Note that you may instead deploy the PostgreSQL JDBC driver as a module. That's the only way you'll be able to use a -ds.xml file to define a datasource, as far as I can tell anyway.
Create the directory modules/org/postgresql/main
and place postgresql-9.1-901-1.jdbc4.jar
within it. Now create a module.xml file in the same place, with the content:
<module xmlns="urn:jboss:module:1.1" name="org.postgresql">
<!-- Load with jboss-cli command:
/subsystem=datasources/jdbc-driver=postgresql-driver:add(driver-name=postgresql-driver, driver-class-name=org.postgresql.Driver, driver-module-name=org.postgresql)
-->
<resources>
<resource-root path="postgresql-9.1-901-1.jdbc4.jar"/>
</resources>
<dependencies>
<module name="javax.api"/>
<module name="javax.transaction.api"/>
</dependencies>
</module>
Activate it as "postgresql-driver" with
jboss-cli.sh --connect command="/subsystem=datasources/jdbc-driver=postgresql-driver:add(driver-name=postgresql-driver, driver-class-name=org.postgresql.Driver, driver-module-name=org.postgresql"
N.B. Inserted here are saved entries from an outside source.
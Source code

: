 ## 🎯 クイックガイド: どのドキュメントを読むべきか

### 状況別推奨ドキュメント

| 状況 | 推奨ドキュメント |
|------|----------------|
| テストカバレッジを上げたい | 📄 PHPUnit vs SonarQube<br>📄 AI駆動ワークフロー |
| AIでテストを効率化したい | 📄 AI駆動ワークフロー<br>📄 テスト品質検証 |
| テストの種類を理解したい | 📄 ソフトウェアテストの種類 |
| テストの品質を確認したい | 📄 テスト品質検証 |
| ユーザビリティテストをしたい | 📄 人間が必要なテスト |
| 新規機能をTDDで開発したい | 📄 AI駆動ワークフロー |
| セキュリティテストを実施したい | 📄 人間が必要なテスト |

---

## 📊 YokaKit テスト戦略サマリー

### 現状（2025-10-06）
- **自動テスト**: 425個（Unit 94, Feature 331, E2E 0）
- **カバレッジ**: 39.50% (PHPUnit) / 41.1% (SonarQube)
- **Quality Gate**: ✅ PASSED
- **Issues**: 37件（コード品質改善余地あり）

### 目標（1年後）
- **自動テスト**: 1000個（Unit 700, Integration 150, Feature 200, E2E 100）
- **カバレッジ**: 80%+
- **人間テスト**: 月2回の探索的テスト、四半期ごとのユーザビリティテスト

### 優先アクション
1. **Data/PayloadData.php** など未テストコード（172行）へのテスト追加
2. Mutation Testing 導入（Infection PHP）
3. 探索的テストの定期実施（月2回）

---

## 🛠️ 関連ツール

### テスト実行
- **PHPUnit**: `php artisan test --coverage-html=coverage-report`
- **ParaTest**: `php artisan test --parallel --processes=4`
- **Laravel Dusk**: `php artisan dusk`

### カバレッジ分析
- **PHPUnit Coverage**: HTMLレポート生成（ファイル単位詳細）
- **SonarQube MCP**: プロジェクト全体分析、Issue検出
You may now use this driver in -ds.xml files by specifying it as "postgresql-driver", eg:
<?xml version="1.0" encoding="UTF-8"?>
<datasources>
<datasource jndi-name="java:/datasources/some-ds" enabled="true" use-java-context="true"
pool-name="some-ds-pool">
<connection-url>jdbc:postgresql:somedb</connection-url>
<driver>postgresql-driver</driver>
<security>
<user-name>user</user-name>
<password>pass</password>
</security>
</datasource>
</datasources>
Unlike explicitly naming the jdbc jar in a data-source create command, you can now update PgJDBC without changing all your datasources.